# TASK STATEMENT
Read the lines below, and copy any that contain the string "controls".

******************************

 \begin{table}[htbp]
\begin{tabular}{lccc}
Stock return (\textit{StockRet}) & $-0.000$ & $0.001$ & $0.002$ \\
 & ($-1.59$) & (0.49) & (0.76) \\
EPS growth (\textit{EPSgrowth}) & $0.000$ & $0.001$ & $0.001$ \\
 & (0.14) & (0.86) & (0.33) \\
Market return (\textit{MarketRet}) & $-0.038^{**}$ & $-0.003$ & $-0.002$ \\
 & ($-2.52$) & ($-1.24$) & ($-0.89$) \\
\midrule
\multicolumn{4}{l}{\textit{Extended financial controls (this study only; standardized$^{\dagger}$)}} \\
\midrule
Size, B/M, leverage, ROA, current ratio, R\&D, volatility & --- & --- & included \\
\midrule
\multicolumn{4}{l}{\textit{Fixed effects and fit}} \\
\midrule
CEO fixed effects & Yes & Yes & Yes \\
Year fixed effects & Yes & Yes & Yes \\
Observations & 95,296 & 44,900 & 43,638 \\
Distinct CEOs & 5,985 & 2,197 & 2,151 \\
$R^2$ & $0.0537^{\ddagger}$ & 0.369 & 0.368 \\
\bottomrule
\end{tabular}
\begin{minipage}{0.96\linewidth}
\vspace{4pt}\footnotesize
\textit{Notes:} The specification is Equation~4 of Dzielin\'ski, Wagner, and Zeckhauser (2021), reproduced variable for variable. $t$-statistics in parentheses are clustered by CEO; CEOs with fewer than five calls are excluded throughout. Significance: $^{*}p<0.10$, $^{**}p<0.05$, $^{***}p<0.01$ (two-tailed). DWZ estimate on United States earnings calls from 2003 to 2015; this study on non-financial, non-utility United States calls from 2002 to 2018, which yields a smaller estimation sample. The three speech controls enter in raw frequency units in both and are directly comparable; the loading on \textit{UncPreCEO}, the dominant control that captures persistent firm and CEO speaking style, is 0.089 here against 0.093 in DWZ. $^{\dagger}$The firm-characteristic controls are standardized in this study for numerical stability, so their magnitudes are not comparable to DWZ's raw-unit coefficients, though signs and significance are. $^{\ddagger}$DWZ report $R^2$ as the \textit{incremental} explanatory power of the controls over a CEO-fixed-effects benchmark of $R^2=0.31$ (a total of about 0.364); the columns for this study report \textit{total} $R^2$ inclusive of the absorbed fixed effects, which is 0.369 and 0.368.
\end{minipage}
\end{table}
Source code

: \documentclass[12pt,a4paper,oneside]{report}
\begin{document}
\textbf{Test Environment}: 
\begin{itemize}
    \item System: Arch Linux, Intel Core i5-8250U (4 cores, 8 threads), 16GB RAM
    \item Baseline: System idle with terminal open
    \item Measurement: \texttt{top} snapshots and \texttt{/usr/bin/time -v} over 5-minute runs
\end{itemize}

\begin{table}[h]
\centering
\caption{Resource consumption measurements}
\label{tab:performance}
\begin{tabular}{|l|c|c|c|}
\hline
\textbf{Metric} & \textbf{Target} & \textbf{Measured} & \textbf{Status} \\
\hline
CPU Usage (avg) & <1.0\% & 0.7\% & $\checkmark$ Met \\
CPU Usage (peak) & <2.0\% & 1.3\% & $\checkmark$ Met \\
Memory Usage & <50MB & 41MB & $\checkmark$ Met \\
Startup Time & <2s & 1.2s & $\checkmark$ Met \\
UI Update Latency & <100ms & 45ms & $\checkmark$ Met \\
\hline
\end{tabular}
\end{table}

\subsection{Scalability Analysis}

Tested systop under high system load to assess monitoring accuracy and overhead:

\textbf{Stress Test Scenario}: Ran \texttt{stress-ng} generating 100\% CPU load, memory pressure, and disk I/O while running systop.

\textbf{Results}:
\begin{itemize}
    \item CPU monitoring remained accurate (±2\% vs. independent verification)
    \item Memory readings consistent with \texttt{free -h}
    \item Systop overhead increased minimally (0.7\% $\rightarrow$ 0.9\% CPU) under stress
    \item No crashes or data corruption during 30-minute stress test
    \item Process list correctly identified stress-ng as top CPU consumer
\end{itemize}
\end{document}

******************************

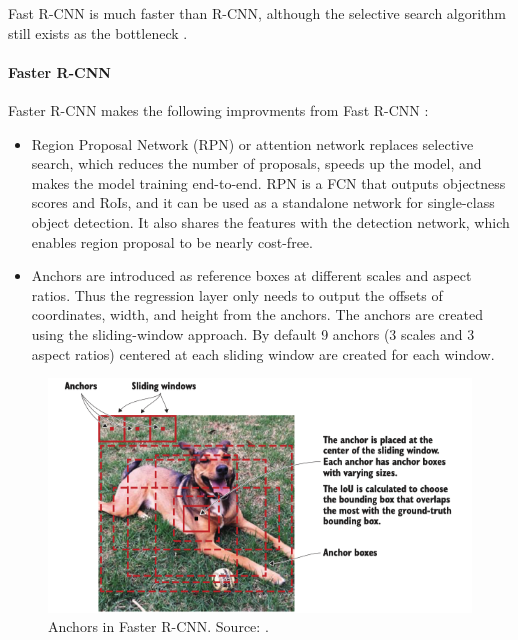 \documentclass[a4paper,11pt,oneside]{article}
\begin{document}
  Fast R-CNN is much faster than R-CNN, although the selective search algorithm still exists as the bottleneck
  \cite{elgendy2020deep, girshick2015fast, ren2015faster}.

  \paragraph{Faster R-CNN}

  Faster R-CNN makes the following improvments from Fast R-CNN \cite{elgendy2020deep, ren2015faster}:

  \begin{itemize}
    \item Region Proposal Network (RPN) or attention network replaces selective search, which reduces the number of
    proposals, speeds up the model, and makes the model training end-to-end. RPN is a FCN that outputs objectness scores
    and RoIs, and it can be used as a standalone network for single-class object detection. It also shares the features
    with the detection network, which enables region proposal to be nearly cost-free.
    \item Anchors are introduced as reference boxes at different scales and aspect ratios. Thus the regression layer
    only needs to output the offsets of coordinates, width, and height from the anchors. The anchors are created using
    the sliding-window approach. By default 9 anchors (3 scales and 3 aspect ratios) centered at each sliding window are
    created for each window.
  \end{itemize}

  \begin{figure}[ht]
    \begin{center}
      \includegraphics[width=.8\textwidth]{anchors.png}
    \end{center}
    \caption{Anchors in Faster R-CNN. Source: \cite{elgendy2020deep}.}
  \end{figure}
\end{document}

******************************

# RESULT FOR THIS TASK
\multicolumn{4}{l}{\textit{Extended financial controls (this study only; standardized$^{\dagger}$)}} \\
\textit{Notes:} The specification is Equation~4 of Dzielin\'ski, Wagner, and Zeckhauser (2021), reproduced variable for variable. $t$-statistics in parentheses are clustered by CEO; CEOs with fewer than five calls are excluded throughout. Significance: $^{*}p<0.10$, $^{**}p<0.05$, $^{***}p<0.01$ (two-tailed). DWZ estimate on United States earnings calls from 2003 to 2015; this study on non-financial, non-utility United States calls from 2002 to 2018, which yields a smaller estimation sample. The three speech controls enter in raw frequency units in both and are directly comparable; the loading on \textit{UncPreCEO}, the dominant control that captures persistent firm and CEO speaking style, is 0.089 here against 0.093 in DWZ. $^{\dagger}$The firm-characteristic controls are standardized in this study for numerical stability, so their magnitudes are not comparable to DWZ's raw-unit coefficients, though signs and significance are. $^{\ddagger}$DWZ report $R^2$ as the \textit{incremental} explanatory power of the controls over a CEO-fixed-effects benchmark of $R^2=0.31$ (a total of about 0.364); the columns for this study report \textit{total} $R^2$ inclusive of the absorbed fixed effects, which is 0.369 and 0.368.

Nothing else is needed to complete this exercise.